A former waitress, Elaine took her life savings and gambled on purchasing a place on 88th and Second Avenue in the early '60s. The restaurant quickly gathered momentum and established a reputation as a literary salon. By the mid-'60s, Elaine's had become a full-fledged "writers club," boasting such regulars as Norman Mailer, George Plimpton, and Lewis Lapham, among others.
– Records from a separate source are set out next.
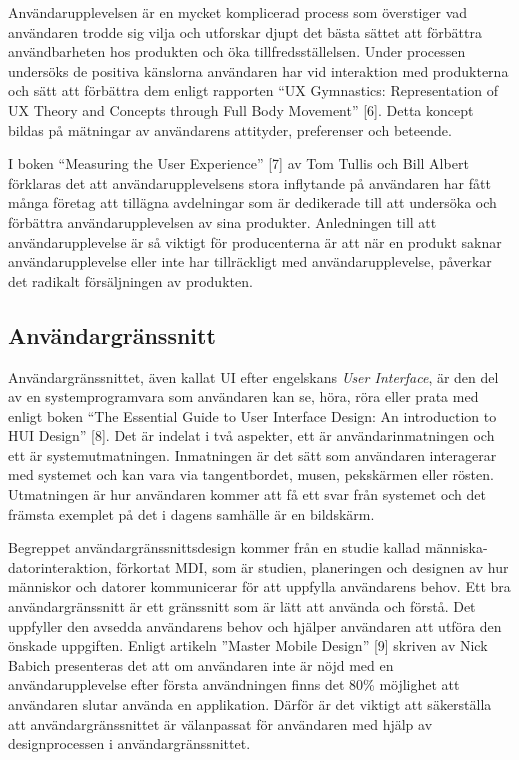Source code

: \documentclass[12pt]{kththesis}
\begin{document}
Användarupplevelsen är en mycket komplicerad process som överstiger vad användaren trodde sig vilja och utforskar djupt det bästa sättet att förbättra användbarheten hos produkten och öka tillfredsställelsen. Under processen undersöks de positiva känslorna användaren har vid interaktion med produkterna och sätt att förbättra dem enligt rapporten “UX Gymnastics: Representation of UX Theory and Concepts through Full Body Movement” [6]. Detta koncept bildas på mätningar av användarens attityder, preferenser och beteende. 

I boken “Measuring the User Experience” [7] av Tom Tullis och Bill Albert förklaras det att användarupplevelsens stora inflytande på användaren har fått många företag att tillägna avdelningar som är dedikerade till att undersöka och förbättra användarupplevelsen av sina produkter. Anledningen till att användarupplevelse är så viktigt för producenterna är att när en produkt saknar användarupplevelse eller inte har tillräckligt med användarupplevelse, påverkar det radikalt försäljningen av produkten. 

\subsection{Användargränssnitt}
Användargränssnittet, även kallat UI efter engelskans \textit{User Interface}, är den del av en systemprogramvara som användaren kan se, höra, röra eller prata med enligt boken “The Essential Guide to User Interface Design: An introduction to HUI Design” [8]. Det är indelat i två aspekter, ett är användarinmatningen och ett är systemutmatningen. Inmatningen är det sätt som användaren interagerar med systemet och kan vara via tangentbordet, musen, pekskärmen eller rösten. Utmatningen är hur användaren kommer att få ett svar från systemet och det främsta exemplet på det i dagens samhälle är en bildskärm. 

Begreppet användargränssnittsdesign kommer från en studie kallad människa-datorinteraktion, förkortat MDI, som är studien, planeringen och designen av hur människor och datorer kommunicerar för att uppfylla användarens behov. Ett bra användargränssnitt är ett gränssnitt som är lätt att använda och förstå. Det uppfyller den avsedda användarens behov och hjälper användaren att utföra den önskade uppgiften. Enligt artikeln ”Master Mobile Design” [9] skriven av Nick Babich presenteras det att om användaren inte är nöjd med en användarupplevelse efter första användningen finns det 80\% möjlighet att användaren slutar använda en applikation. Därför är det viktigt att säkerställa att användargränssnittet är välanpassat för användaren med hjälp av designprocessen i användargränssnittet.
\end{document}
Word got around that Elaine was partial to writers, and soon every scribe with a penchant for drink would linger at the restaurant for hours, debating and arguing or playing poker till the wee hours, and not worrying about the check. As Hotchner explains, "Elaine treated us royally. You paid when you could, and if you couldn't, you would someday...." Elaine's generosity often paid off as most customers cleared their tabs eventually, and added generous tips as well. As one bartender explains, a French patron had purchased champagne bottle after champagne bottle, and then disappeared. He showed up years later, and not only paid off his bill, but also left a $5,000 bonus.
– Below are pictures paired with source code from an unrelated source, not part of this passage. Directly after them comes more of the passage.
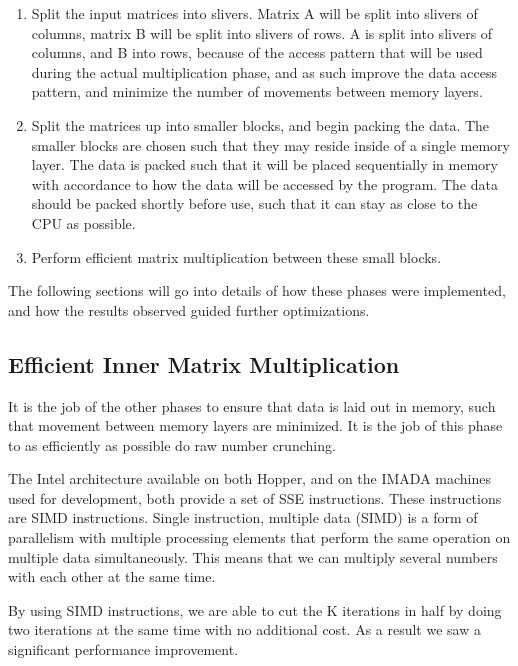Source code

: \documentclass[a4paper,11pt,oneside]{book}
\begin{document}
\begin{enumerate}
  \item Split the input matrices into slivers. Matrix A will be split into 
  slivers of columns, matrix B will be split into slivers of rows. A is split
  into slivers of columns, and B into rows, because of the access pattern that
  will be used during the actual multiplication phase, and as such improve the
  data access pattern, and minimize the number of movements between memory
  layers.
  \item Split the matrices up into smaller blocks, and begin packing the data.
  The smaller blocks are chosen such that they may reside inside of a single
  memory layer. The data is packed such that it will be placed sequentially in
  memory with accordance to how the data will be accessed by the program. 
  The data should be packed shortly before use, such that it can stay as close 
  to the CPU as possible.
  \item Perform efficient matrix multiplication between these small blocks.
\end{enumerate}


The following sections will go into details of how these phases were
implemented, and how the results observed guided further optimizations.

\subsection{Efficient Inner Matrix Multiplication}

It is the job of the other phases to ensure that data is laid out in memory,
such that movement between memory layers are minimized. It is the job of this
phase to as efficiently as possible do raw number crunching.

The Intel architecture available on both Hopper, and on the IMADA machines used
for development, both provide a set of SSE instructions. These instructions are
SIMD instructions. Single instruction, multiple data (SIMD) is a form of
parallelism with multiple processing elements that perform the same operation on
multiple data simultaneously. This means that we can multiply several numbers
with each other at the same time. 

By using SIMD instructions, we are able to cut the K iterations in half by doing
two iterations at the same time with no additional cost. As a result we saw a
significant performance improvement. 
\end{document}
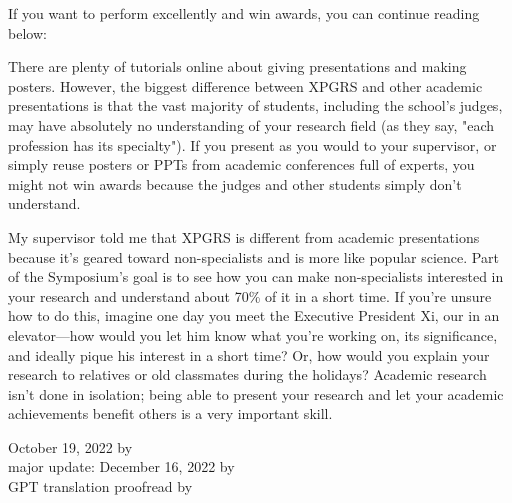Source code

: If you want to perform excellently and win awards, you can continue reading below:

There are plenty of tutorials online about giving presentations and making posters. However, the biggest difference between XPGRS and other academic presentations is that the vast majority of students, including the school's judges, may have absolutely no understanding of your research field (as they say, "each profession has its specialty"). If you present as you would to your supervisor, or simply reuse posters or PPTs from academic conferences full of experts, you might not win awards because the judges and other students simply don't understand.

My supervisor told me that XPGRS is different from academic presentations because it's geared toward non-specialists and is more like popular science. Part of the Symposium's goal is to see how you can make non-specialists interested in your research and understand about 70\% of it in a short time. If you're unsure how to do this, imagine one day you meet the Executive President Xi, our  in an elevator—how would you let him know what you're working on, its significance, and ideally pique his interest in a short time? Or, how would you explain your research to relatives or old classmates during the holidays? Academic research isn't done in isolation; being able to present your research and let your academic achievements benefit others is a very important skill.

\begin{flushright}
    October 19, 2022 by \Wu \\
    major update: December 16, 2022 by \Wu \\
    GPT translation proofread by \Shiyao
\end{flushright}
By the '70s, the restaurant had branched into more than a writers club, as other celebrities -- movie stars, politicians, sports personalities, and so on -- also became regulars. During this time, Elaine's snob appeal reached its height, as it became clear that the grande dame had her favorites who were immediately accommodated and escorted to the best tables, while "unrecognizables" were left waiting at the bar until a seat became available. As Hotchner (whom we can assume always has a table ready) writes:

Reputations soar or stub mortally on how long a man has to stand at the bar of this lovingly seedy little joint... before getting a table somewhere in the back of playwright Jack Richardson's head.

Uurgh. Why bother?

Ruling with an iron fist, the feisty Elaine Kaufman (who also has a knack for engaging in fistfights with unwanted customers) clucks around her famous regulars like a mother hen, making sure that they are comfortable, entertained, and well fed, even going to such lengths as rudely dismissing lesser patrons (who may be in the midst of their dinner) to make room for a celebrity.
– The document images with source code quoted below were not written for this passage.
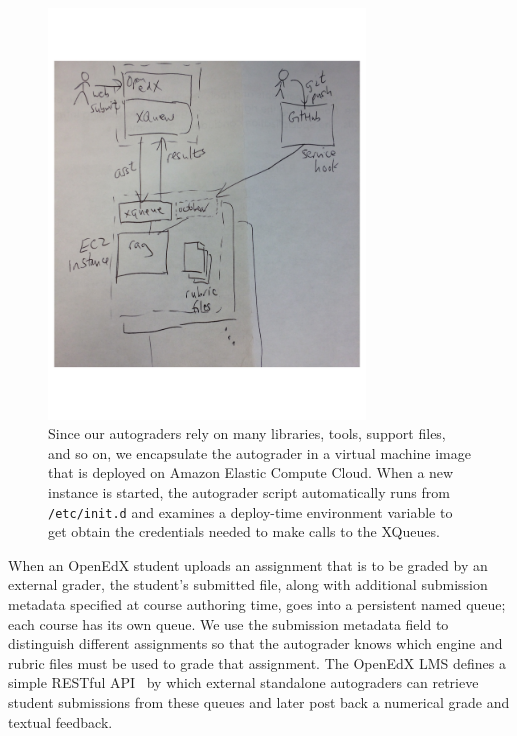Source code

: \begin{figure}
  \centering
  \includegraphics[width=0.75\textwidth]{figs/autograder_arch.pdf}
  \caption{\label{fig:arch}
  Since our autograders rely on many libraries,
  tools, support files, and so on, we encapsulate the autograder in a
  virtual machine image that is deployed on Amazon Elastic Compute Cloud.
  When a new instance is started, the autograder script automatically runs from
  \texttt{/etc/init.d} and examines a deploy-time environment variable
  to get obtain the credentials needed to make calls to the XQueues.}
\end{figure}

When an OpenEdX student uploads an assignment that is to be graded by an
external grader, the student's submitted file, along with additional
submission metadata specified at course authoring time, goes into a
persistent named queue; each course has its own queue.
We use the submission metadata field to distinguish different
assignments so that the autograder knows which engine and rubric files
must be used to grade that assignment.
The OpenEdX LMS defines a simple RESTful
API~
by which external standalone autograders can retrieve student
submissions from these queues and later post back a numerical grade and
textual feedback.

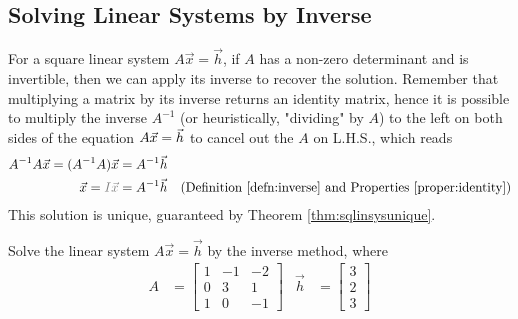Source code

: \subsection{Solving Linear Systems by Inverse}
\label{subsection:SolLinSysInv}
For a square linear system $A\vec{x} = \vec{h}$, if $A$ has a non-zero determinant and is invertible, then we can apply its inverse to recover the solution. Remember that multiplying a matrix by its inverse returns an identity matrix, hence it is possible to multiply the inverse $A^{-1}$ (or heuristically, "dividing" by $A$) to the left on both sides of the equation $A\vec{x} = \smash{\vec{h}}$ to cancel out the $A$ on L.H.S., which reads
\begin{align}
A^{-1}A\vec{x}= (A^{-1}A)\vec{x} &= A^{-1}\vec{h} \nonumber \\
\vec{x} = \textcolor{gray}{I\vec{x}} &= A^{-1}\vec{h} &\text{(Definition \ref{defn:inverse} and Properties \ref{proper:identity})} \label{eqn:inversesol}
\end{align}
This solution is unique, guaranteed by Theorem \ref{thm:sqlinsysunique}.
\begin{exmp}
Solve the linear system $A\vec{x} = \vec{h}$ by the inverse method, where
\begin{align*}
A &=
\begin{bmatrix}
1 & -1 & -2 \\
0 & 3 & 1 \\
1 & 0 & -1
\end{bmatrix}
& \vec{h} &=
\begin{bmatrix}
3 \\
2 \\
3
\end{bmatrix}
\end{align*}
\end{exmp}
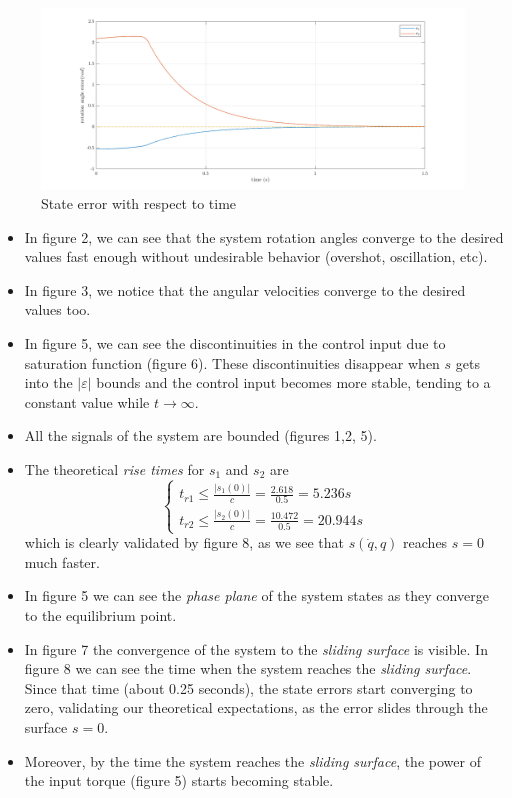 \documentclass[a4paper]{article}
\begin{document}
\begin{figure}[H]
    \centering
    \includegraphics[width=15cm]{fig/sim1/e.png}
    \caption{State error with respect to time}
\end{figure}

\noindent\hspace{-2pt}
\begin{itemize}
    \item In figure 2, we can see that the system rotation angles converge to the desired values fast enough without undesirable behavior (overshot, oscillation, etc).
    \item In figure 3, we notice that the angular velocities converge to the desired values too. 
    \item In figure 5, we can see the discontinuities in the control input due to saturation function (figure 6). These discontinuities disappear when $s$ gets into 
    the $|\varepsilon|$ bounds and the control input becomes more stable, tending to a constant value while $t \rightarrow \infty$. 
    \item All the signals of the system are bounded (figures 1,2, 5).
    \item The theoretical \textit{rise times} for $s_1$ and $s_2$ are 
    $$  \begin{cases}
            t_{r1} \le \frac{|s_1(0)|}{c} = \frac{2.618}{0.5} = 5.236 s\\
            t_{r2} \le \frac{|s_2(0)|}{c} = \frac{10.472}{0.5} = 20.944 s
        \end{cases} 
    $$
    which is clearly validated by figure 8, as we see that $s(\dot{q}, q)$ reaches $s=0$ much faster.
    \item In figure 5 we can see the \textit{phase plane} of the system states as they converge to the equilibrium point.
    \item In figure 7 the convergence of the system to the \textit{sliding surface} is visible. In figure 8 we can see the time 
    when the system reaches the \textit{sliding surface}. Since that time (about 0.25 seconds), the state errors start converging 
    to zero, validating our theoretical expectations, as the error slides through the surface $s=0$.
    \item Moreover, by the time the system reaches the \textit{sliding surface}, the power of the input torque (figure 5) starts 
    becoming stable.
\end{itemize}
\end{document}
The star-studded list of patrons have included Frank Sinatra, Nora Ephron, Jackie Kennedy-Onassis, Mick Jagger, Michael Caine, Kurt Vonnegut, Dustin Hoffman, David Halberstam, and the resident royal, Woody Allen, who holds court at the best table, especially reserved for him. The book is filled with numerous reminiscences written by a slew of Elaine's hangers-on, and Allen has also contributed his own personal ode. It's odd that the man who can afford to blow off the Academy Awards (even when his films are nominated) would feel the need to frequent a blatantly social-climbing joint like Elaine's. Go figure.

Hotchner's book is filled with photographs of celebrities who have all dined there, and it has more of a feel of a scrapbook or family album. Halfway through the book, we begin to wonder if we have crashed a private party where the guests are all twisting their necks to watch for the next great thing to walk through the door, the hostess is an ill-mannered boor, and the food isn't any good either.

The author doesn't dwell too long on Elaine's lack of -- how shall we say? -- fine cuisine, choosing instead to emphasize that people never actually come for the food. (But this is a restaurant, right?) However, as humorist P.J. O'Rourke (another attendee) explains: "Every other place in New York seems to be specializing in some horrible gustatory fad: Tibetan dirt salads or Provencal escargots sorbet. But Elaine never serves me a fish that isn't dead yet, or Bolivian guinea pig terrine." Touché.

Henry Kissinger once said that the best thing about celebrity is that when you bore people, they think it's their fault. But what happens if celebrities bore each other? Everyone Comes to Elaine's is chockfull of anecdotes and bon mots uttered by its famous faces, but they're not particularly spectacular or revelatory in any sense. The juvenile pecking order (the favorites get the best tables), and the regular "table-hopping" (where guests at one table wander around hoping to talk to other celebrities seated elsewhere) simply makes Elaine's coterie come across as surprisingly insecure -- who feel better about themselves simply by having had the honor of dining alongside other flavors of the month. One can't help but have the sneaking suspicion that their time is spent talking at (rather than to) each other.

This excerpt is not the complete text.